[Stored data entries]
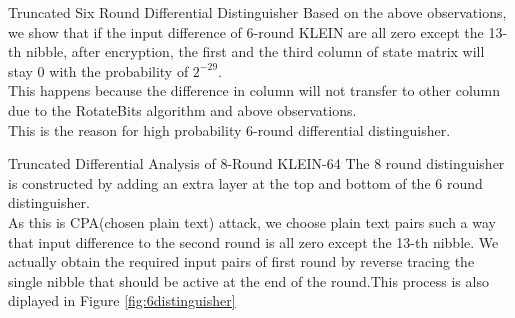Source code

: \begin{frame}{Truncated Six Round Differential Distinguisher}
Based on the above observations, we show that if the input difference of 6-round KLEIN are all zero except the 13-th nibble, after encryption, the first and the third column of state matrix will stay 0 with the probability of $2^{-29}$.\\
This happens because the difference in column will not transfer to other column due to the RotateBits algorithm and above observations. \\ This is the reason for high probability 6-round differential distinguisher.
\end{frame}


\begin{frame}{Truncated Differential Analysis of 8-Round KLEIN-64}
The 8 round distinguisher is constructed by adding an extra layer at the top and bottom of the 6 round distinguisher.\\
As this is CPA(chosen plain text) attack, we choose plain text pairs such a way that input difference to the second round is all zero except the 13-th nibble. We actually obtain the required input pairs of first round by reverse tracing the single nibble that should be active at the end of the round.This process is also diplayed in Figure \ref{fig:6distinguisher} \\
\end{frame}

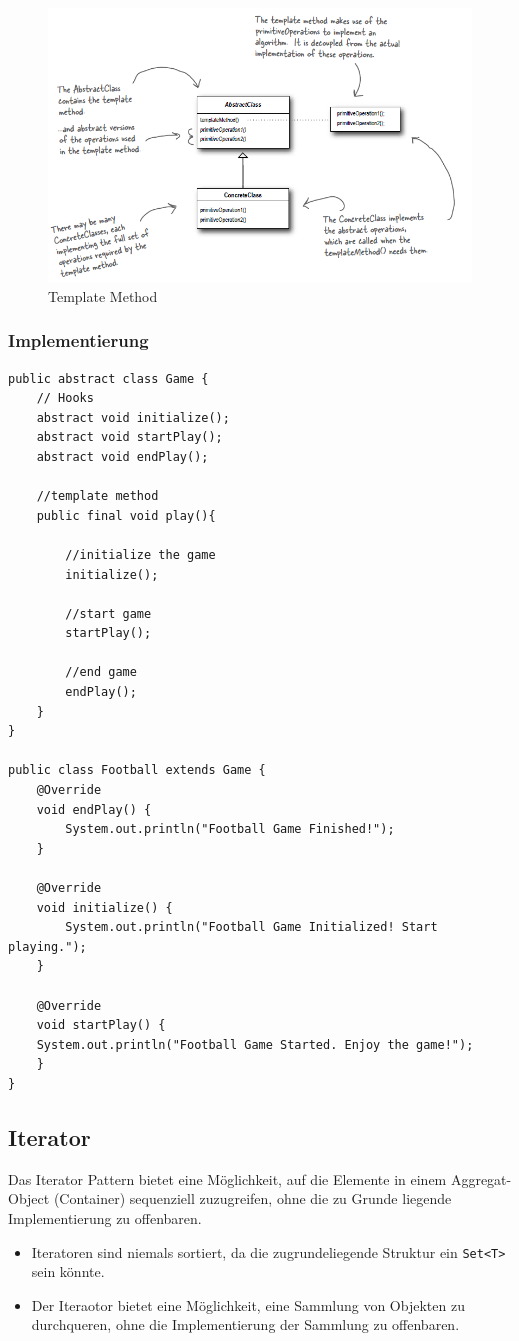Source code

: \begin{figure}[h]
	\centering
	\includegraphics[width=0.7\linewidth]{images/template_method_pattern}
	\caption{Template Method}
	\label{fig:templatemethod}
\end{figure}

\subsubsection{Implementierung}
\begin{lstlisting}
public abstract class Game {
	// Hooks
	abstract void initialize();
	abstract void startPlay();
	abstract void endPlay();
	
	//template method
	public final void play(){
	
		//initialize the game
		initialize();
		
		//start game
		startPlay();
		
		//end game
		endPlay();
	}
}

public class Football extends Game {
	@Override
	void endPlay() {
		System.out.println("Football Game Finished!");
	}

	@Override
	void initialize() {
		System.out.println("Football Game Initialized! Start playing.");
	}

	@Override
	void startPlay() {
	System.out.println("Football Game Started. Enjoy the game!");
	}
}
\end{lstlisting}



\clearpage


\subsection{Iterator}
\label{sec:iterator}
Das Iterator Pattern bietet eine Möglichkeit, auf die Elemente in einem Aggregat-Object (Container) sequenziell zuzugreifen, ohne die zu Grunde liegende Implementierung zu offenbaren.
\begin{itemize}
	\item Iteratoren sind niemals sortiert, da die zugrundeliegende Struktur ein \lstinline|Set<T>| sein könnte. 
	\item Der Iteraotor bietet eine Möglichkeit, eine Sammlung von Objekten zu durchqueren, ohne die Implementierung der Sammlung zu offenbaren.
\end{itemize}

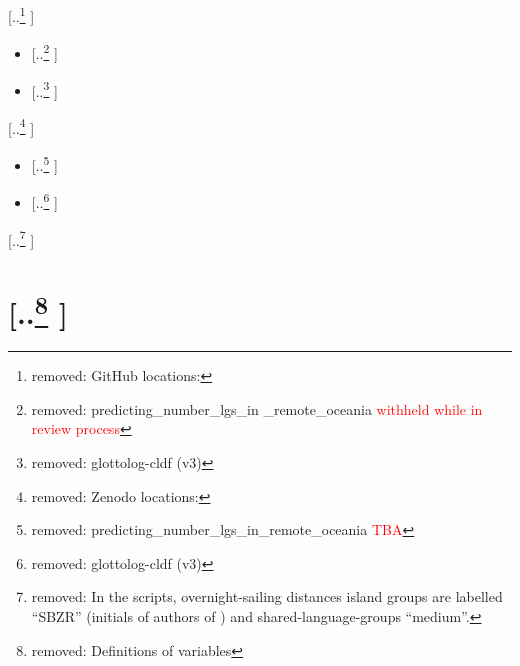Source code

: \documentclass[unnumsec,webpdf,modern,medium]{oup-authoring-template}
\providecommand{\DIFdeltex}[1]{{\protect\color{red} [..\footnote{removed: #1} ]}} %
\providecommand{\DIFdelbegin}{} %
\providecommand{\DIFdel}[1]{\texorpdfstring{\DIFdeltex{#1}}{}} %
\newcommand{\DIFscaledelfig}{0.5}
\newlength{\DIFdelgraphicswidth} %
\newlength{\DIFdelgraphicsheight} %
\newcommand{\DIFdelincludegraphics}[2][]{%
\sbox{\DIFdelgraphicsbox}{\DIFOincludegraphics[#1]{#2}}%
\settoboxwidth{\DIFdelgraphicswidth}{\DIFdelgraphicsbox} %
\settoboxtotalheight{\DIFdelgraphicsheight}{\DIFdelgraphicsbox} %
\scalebox{\DIFscaledelfig}{%
\parbox[b]{\DIFdelgraphicswidth}{\usebox{\DIFdelgraphicsbox}\\[-\baselineskip] \rule{\DIFdelgraphicswidth}{0em}}\llap{\resizebox{\DIFdelgraphicswidth}{\DIFdelgraphicsheight}{%
\setlength{\unitlength}{\DIFdelgraphicswidth}%
\begin{picture}(1,1)%
\thicklines\linethickness{2pt} %
{\color[rgb]{1,0,0}\put(0,0){\framebox(1,1){}}}%
{\color[rgb]{1,0,0}\put(0,0){\line( 1,1){1}}}%
{\color[rgb]{1,0,0}\put(0,1){\line(1,-1){1}}}%
\end{picture}%
}\hspace*{3pt}}} %
} %
\DeclareRobustCommand{\DIFdelbegin}{\DIFOdelbegin \let\includegraphics\DIFdelincludegraphics} %
\begin{document}
\DIFdelbegin \DIFdel{GitHub locations:
}%
\begin{itemize}%
\item%
\DIFdel{predicting\_number\_lgs\_in \_remote\_oceania  \textcolor{red}{withheld while in review process}
}%
\item%
\DIFdel{glottolog-cldf (v3) }%

\end{itemize}%

\DIFdel{Zenodo locations:
}%
\begin{itemize}%
\item%
\DIFdel{predicting\_number\_lgs\_in\_remote\_oceania  \textcolor{red}{TBA}
}%
\item%
\DIFdel{glottolog-cldf (v3) }%

\end{itemize}%

\DIFdel{In the scripts, overnight-sailing distances island groups are labelled ``SBZR'' (initials of authors of \cite{NZSA_overnight_2023}) and shared-language-groups ``medium''.
}%

\section{\DIFdel{Definitions of variables}}
\addtocounter{section}{-1}%
\end{document}
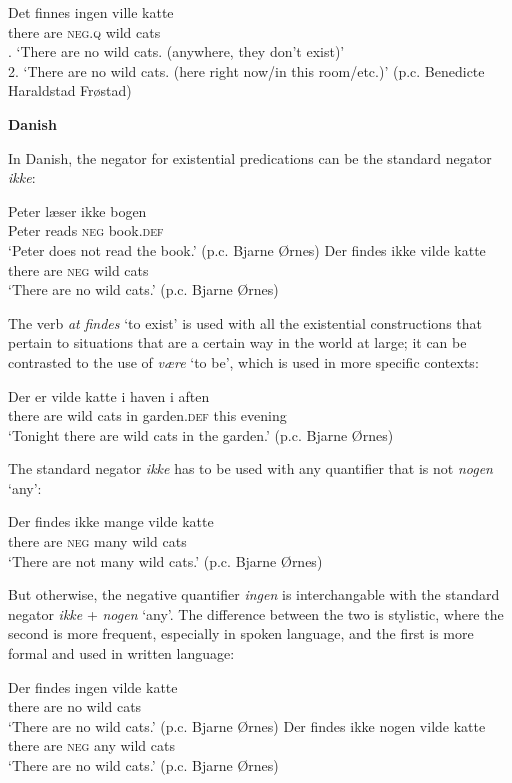﻿\documentclass[output=paper]{langsci/langscibook}
\begin{document}
\begin{unindented}
\begin{exe}\ex\gll  Det   finnes ingen ville katte\\
there are \textsc{neg.q}  wild cats\\
. `There are no wild cats. (anywhere, they don't exist)’\\
2. `There are no wild cats. (here right now/in this room/etc.)' (p.c. Benedicte Haraldstad Frøstad)
\end{exe}

\textbf{Danish}

In Danish, the negator for existential predications can be the standard negator \textit{ikke}:
%
\begin{exe}\ex \gll Peter læser ikke bogen \\
Peter reads  \textsc{neg} book.\textsc{def} \\
    \glt `Peter does not read the book.' (p.c. Bjarne Ørnes)
\ex \gll Der findes ikke vilde katte \\
there are \textsc{neg} wild cats \\
    \glt `There are no wild cats.' (p.c. Bjarne Ørnes)
    \end{exe}

The verb \textit{at} \textit{findes} `to exist' is used with all the existential constructions that pertain to situations that are a certain way in the world at large; it can be contrasted to the use of \textit{være} `to be', which is used in more specific contexts:
%
\begin{exe}\ex \gll Der er vilde katte i haven i aften \\
there are wild cats in garden.\textsc{def} this evening \\
    \glt `Tonight there are wild cats in the garden.' (p.c. Bjarne Ørnes)
    \end{exe}

The standard negator \textit{ikke} has to be used with any quantifier that is not \textit{nogen} `any':
%
\begin{exe}\ex \gll Der findes ikke mange vilde katte \\
there are \textsc{neg}  many   wild cats \\
    \glt `There are not many wild cats.' (p.c. Bjarne Ørnes)
    \end{exe}

But otherwise, the negative quantifier \textit{ingen} is interchangable with the standard negator \textit{ikke} + \textit{nogen} `any'. The difference between the two is stylistic, where the second is more frequent, especially in spoken language, and the first is more formal and used in written language:
%
\begin{exe}\ex \gll Der   findes ingen vilde katte \\
there are no     wild cats \\
    \glt `There are no wild cats.' (p.c. Bjarne Ørnes)
\ex \gll Der   findes ikke nogen vilde katte \\
there are \textsc{neg}  any  wild cats \\
    \glt `There are no wild cats.' (p.c. Bjarne Ørnes)
    \end{exe}


\end{unindented}
\end{document}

- _ACTIVITY_: Line count for the word "ohne": give the number of lines in the entries above that contain it, and nothing more.

- _COMPLETED TASK_: 2